* **Your assignment**
Say how many lines of these entries include the word "avec", and answer with the number alone.

Pictures paired with source code:

========================================================================

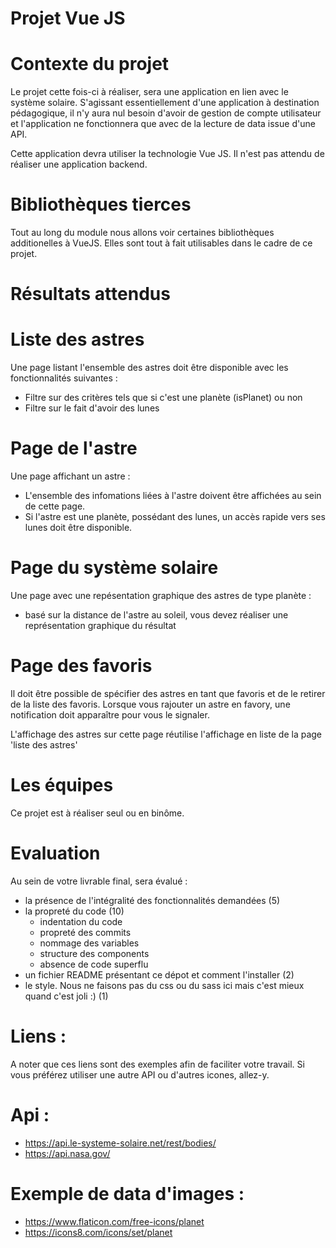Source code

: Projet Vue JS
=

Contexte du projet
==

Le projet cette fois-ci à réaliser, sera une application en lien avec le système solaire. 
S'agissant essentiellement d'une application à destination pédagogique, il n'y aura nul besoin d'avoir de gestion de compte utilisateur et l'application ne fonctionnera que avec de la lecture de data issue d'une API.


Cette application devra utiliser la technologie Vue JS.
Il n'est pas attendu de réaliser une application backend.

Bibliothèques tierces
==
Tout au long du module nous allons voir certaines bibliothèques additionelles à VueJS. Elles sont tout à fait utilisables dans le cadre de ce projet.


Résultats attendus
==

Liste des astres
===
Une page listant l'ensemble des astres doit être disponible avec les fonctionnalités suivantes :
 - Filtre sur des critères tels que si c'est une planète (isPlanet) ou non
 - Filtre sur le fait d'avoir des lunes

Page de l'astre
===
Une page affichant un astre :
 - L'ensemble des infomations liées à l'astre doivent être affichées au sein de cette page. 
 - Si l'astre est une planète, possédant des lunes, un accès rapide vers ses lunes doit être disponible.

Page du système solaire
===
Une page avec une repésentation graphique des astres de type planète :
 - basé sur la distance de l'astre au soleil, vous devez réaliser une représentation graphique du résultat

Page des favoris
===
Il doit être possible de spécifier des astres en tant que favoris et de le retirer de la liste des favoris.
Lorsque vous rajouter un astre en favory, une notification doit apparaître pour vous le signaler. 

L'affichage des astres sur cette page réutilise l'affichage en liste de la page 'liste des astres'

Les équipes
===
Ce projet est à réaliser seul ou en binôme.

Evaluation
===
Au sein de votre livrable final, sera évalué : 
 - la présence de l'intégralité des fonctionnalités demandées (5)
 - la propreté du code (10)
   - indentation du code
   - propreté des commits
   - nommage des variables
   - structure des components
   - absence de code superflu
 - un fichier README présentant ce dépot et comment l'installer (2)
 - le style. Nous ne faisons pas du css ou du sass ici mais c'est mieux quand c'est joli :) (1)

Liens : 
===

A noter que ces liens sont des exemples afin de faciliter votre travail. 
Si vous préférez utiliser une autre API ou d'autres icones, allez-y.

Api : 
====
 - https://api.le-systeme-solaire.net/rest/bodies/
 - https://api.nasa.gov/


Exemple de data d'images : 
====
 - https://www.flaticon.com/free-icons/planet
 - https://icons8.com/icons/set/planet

========================================================================

* **Written answer**
4